Crossing Boundaries and Reaching New Dimensions


Saturated was the inaugural solo show by Sølve Sundsbø at Spring Studios, which opened on 8 February and ran until 20 March 2008. The exhibition was the first in an exciting cross-cultural programme at Spring Projects, a brand new commercial gallery space at the studio.

Sølve was born in 1970 in Norway, and has been living in London for over a decade. “I moved to London in 1994. I briefly went to college, before I started assisting. I assisted for three and a half years and then I started taking my own pictures in 1998. I have been living in London ever since and working in Paris, London, and New York — sounds like a fragrance bottle.”

Sølve is regarded as one of the primary innovators in contemporary image making. He was awarded the best newcomer prize at the International Festival of Fashion in Hyeres in 1999 and had an exhibition at the same festival in 2003. He has even collaborated with Alexander McQueen for the Florence Biennale.

As a catalyst for visual experimentation, Sølve has received tremendous respect from within the industry, gaining commercial clients including: Yves Saint Laurent, Levi’s, Nike, Estee Lauder, Sergio Rossi and Gucci Jewellery. He has been shooting regularly for magazines such as Pop, The Face, ID, Dazed and Confused, and Harper’s Bazaar, so it’s intriguing that his work, which fits normally within the commercial flare, is to inaugurate Spring Studios.

The line between commercial work and art is often blurred. “If you take a historic overview, almost all art has been commissioned. It’s more of a recent thing that it isn’t, but that in the broad historical overview. It’s only in the last 150 years that being an artist for the sake of being an artist rather than receiving commissions has existed. In many ways, when you’re a commercial photographer you try to create something with an artistic merit, even if it’s not just for your own benefit. For me, I’ve always taken the view that I don’t call myself an artist. I am a commercial photographer and if someone chooses to call my work art, that’s fine. If someone wants to exhibit it, I find that interesting. I am becoming a casual observer of my own work when people take it out of the context in which it was created.”

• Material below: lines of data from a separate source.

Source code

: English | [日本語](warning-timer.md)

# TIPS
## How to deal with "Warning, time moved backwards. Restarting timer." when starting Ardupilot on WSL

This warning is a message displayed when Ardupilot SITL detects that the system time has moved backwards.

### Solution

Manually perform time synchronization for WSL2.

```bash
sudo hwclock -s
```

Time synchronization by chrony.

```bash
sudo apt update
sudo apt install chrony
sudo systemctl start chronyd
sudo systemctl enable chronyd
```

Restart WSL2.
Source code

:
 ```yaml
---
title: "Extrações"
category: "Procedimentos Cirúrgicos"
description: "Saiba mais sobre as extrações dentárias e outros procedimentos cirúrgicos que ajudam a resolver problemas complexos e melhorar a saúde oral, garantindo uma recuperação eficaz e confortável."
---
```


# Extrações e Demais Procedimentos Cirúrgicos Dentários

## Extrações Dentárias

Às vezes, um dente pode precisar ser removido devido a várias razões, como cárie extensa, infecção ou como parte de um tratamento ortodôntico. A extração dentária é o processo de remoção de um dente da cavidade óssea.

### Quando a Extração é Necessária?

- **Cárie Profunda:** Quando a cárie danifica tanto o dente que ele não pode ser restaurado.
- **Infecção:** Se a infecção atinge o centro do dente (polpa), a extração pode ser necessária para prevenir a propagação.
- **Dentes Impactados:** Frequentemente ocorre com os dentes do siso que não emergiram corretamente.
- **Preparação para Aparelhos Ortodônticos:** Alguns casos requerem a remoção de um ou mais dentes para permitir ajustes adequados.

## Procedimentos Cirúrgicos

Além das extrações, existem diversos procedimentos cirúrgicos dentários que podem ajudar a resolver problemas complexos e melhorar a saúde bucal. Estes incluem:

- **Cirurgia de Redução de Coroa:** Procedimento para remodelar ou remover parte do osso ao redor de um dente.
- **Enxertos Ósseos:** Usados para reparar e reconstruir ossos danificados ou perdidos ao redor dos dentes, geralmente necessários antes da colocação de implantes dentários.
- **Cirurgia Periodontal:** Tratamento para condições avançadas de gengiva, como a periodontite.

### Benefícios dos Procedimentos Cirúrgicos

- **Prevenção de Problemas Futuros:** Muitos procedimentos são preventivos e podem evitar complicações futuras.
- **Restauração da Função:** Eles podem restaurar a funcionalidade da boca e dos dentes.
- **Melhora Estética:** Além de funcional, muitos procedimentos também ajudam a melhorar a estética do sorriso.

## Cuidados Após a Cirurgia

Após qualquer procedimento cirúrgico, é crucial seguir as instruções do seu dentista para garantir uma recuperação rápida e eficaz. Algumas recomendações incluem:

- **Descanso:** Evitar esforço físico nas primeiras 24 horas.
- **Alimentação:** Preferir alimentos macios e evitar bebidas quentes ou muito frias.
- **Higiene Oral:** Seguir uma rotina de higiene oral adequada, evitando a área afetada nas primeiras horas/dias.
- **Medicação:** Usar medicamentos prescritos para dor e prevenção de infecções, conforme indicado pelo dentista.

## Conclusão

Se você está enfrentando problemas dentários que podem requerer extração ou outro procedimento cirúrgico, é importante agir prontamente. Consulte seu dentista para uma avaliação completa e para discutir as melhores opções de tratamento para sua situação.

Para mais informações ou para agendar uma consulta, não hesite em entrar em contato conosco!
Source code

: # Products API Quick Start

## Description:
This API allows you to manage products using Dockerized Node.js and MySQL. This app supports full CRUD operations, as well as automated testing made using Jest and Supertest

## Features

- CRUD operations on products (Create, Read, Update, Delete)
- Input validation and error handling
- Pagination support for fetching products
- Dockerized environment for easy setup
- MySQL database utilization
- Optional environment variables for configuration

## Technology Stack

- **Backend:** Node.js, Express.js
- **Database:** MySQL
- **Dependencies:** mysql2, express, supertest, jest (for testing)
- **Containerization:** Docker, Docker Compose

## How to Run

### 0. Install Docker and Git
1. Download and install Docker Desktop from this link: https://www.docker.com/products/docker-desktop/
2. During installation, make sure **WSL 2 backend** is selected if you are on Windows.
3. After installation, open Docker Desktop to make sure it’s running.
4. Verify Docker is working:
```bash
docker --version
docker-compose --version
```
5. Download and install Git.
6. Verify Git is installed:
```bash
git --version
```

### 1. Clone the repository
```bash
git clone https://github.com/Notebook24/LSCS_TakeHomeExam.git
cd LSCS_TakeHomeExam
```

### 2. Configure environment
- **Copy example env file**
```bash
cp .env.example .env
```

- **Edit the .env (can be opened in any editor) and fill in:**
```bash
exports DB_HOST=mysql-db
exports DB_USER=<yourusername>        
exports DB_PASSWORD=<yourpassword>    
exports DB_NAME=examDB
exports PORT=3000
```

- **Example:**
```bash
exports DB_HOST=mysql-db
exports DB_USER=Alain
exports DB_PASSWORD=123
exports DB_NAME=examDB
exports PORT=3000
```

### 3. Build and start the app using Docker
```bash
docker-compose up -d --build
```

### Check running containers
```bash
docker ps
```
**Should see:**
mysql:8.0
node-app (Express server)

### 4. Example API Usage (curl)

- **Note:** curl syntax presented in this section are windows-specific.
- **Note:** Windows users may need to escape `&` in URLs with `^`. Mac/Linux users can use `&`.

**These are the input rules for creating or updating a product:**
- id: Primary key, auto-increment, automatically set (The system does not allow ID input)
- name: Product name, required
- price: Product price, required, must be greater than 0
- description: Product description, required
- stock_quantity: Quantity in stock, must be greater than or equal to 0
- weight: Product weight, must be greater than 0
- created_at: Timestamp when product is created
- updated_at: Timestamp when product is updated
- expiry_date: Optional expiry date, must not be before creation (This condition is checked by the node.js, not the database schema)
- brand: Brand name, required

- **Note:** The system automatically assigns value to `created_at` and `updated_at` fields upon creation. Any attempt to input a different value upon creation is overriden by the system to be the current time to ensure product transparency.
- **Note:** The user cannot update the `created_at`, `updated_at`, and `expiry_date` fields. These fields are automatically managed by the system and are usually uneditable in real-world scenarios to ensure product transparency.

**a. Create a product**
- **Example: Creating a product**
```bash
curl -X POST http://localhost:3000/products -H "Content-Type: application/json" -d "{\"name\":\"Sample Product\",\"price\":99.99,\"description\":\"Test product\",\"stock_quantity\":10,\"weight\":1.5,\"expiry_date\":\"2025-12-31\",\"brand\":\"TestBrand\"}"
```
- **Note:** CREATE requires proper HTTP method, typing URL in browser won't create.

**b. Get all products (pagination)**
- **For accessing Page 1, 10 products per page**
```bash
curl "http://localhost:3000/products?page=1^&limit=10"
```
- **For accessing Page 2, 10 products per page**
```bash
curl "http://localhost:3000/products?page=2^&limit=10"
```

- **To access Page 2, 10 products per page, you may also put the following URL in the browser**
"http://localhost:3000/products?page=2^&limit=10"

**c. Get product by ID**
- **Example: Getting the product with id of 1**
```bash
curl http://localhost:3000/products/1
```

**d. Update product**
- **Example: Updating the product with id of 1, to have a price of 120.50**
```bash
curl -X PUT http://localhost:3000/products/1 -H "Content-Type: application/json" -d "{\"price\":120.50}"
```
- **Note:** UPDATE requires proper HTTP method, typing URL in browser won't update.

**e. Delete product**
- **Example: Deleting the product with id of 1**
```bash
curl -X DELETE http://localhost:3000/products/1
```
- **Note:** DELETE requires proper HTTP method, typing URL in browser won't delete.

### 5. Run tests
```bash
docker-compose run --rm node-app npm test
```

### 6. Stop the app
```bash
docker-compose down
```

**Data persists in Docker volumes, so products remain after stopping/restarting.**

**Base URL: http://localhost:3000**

One of the most renowned fashion photographers today, Sølve Sundsbø, is launching his first solo show, Saturated at Spring Studios, London this winter.

Sølve’s method combines simplicity of approach with a perfectionist’s eye for detail, and a technical sophistication, both in camera and in postproduction, which enables him to create effortlessly beautiful, dynamic, cutting-edge imagery. “As a commercial photographer you work with a team, and as an artist you generally work on your own. When you work with hair, make-up and stylists you talk for a long time about how you envisage the picture, and then you create it together.”

In Sølve’s world everything is planned and considered. Studios are often used, as are models, however, the work created still embodies artistic flare and creative sensibilities. “You have a woman like Karen Elson who is fantastic; she’s almost like a canvas, she can be a boy, a glamorous woman, virtually anything. The image of Karen didn’t take very long because everything was well planned. There just isn’t an element of chance. It was shot with a large format Sinar camera. The one thing that took time was to get the smoke right. We shot about 20 or 30 pictures for that, but you just know when it’s right. “

Sølve’s modern sensibility has produced captivating pictures that continually drive photography forward and challenges the viewer. Saturated consists of 12 arresting and iconic portrait images. The selection of works for the exhibition share a quality of portraying their subjects as if locked into their own closed private spaces, creating an other-worldliness through highly charged visions and hyper-realities.

“The whole exhibition is interesting for me because I haven’t done a solo show before. The people I work with said ‘You should have an exhibition’. I always said no, as I’m busy doing my day job. When Spring Studios came along, it presented an opportunity to have a show that isn’t huge, in terms of amount of images, and I decided it was a perfect opportunity. I’ve produced 300 images in the past two months, which is a lot. You can imagine that when you’ve done this for nine years, it’s hard to narrow it down to make sure it’s a show that makes sense. I couldn’t just pick anything. There must be a thread that keeps them together. The things that tie this exhibition together are the iconic images that were shot in a studio situation, and that they’re all otherworldly creatures, slightly more than just human, but not science fiction. We have a pair of green lips, a vampire, a woman behind a red veil, a man dressed partly as a woman but with the most masculine shoulders you’ve ever seen. They’re all creatures that I’d love to see in real life.”

In a world where images mean everything, Sølve is pragmatic, he says, “Art loves fashion and fashion love art, in the same way that art loves design and design loves art. I think that fashion is the commercial form of art. There are a lot of fashion photographers who would love to be artists, I’m not saying that I would love to be an artist, but I’d like to see my work in a new way. Maybe I can use this exhibition to develop my own work and take more chances. Fashion photography can be tedious, grey, dull, repetitive and at times boring. I don’t want to become an artist, as such, that’s not my aspiration, but it’s interesting to do projects that can be considered more pure art pieces than fashion pieces.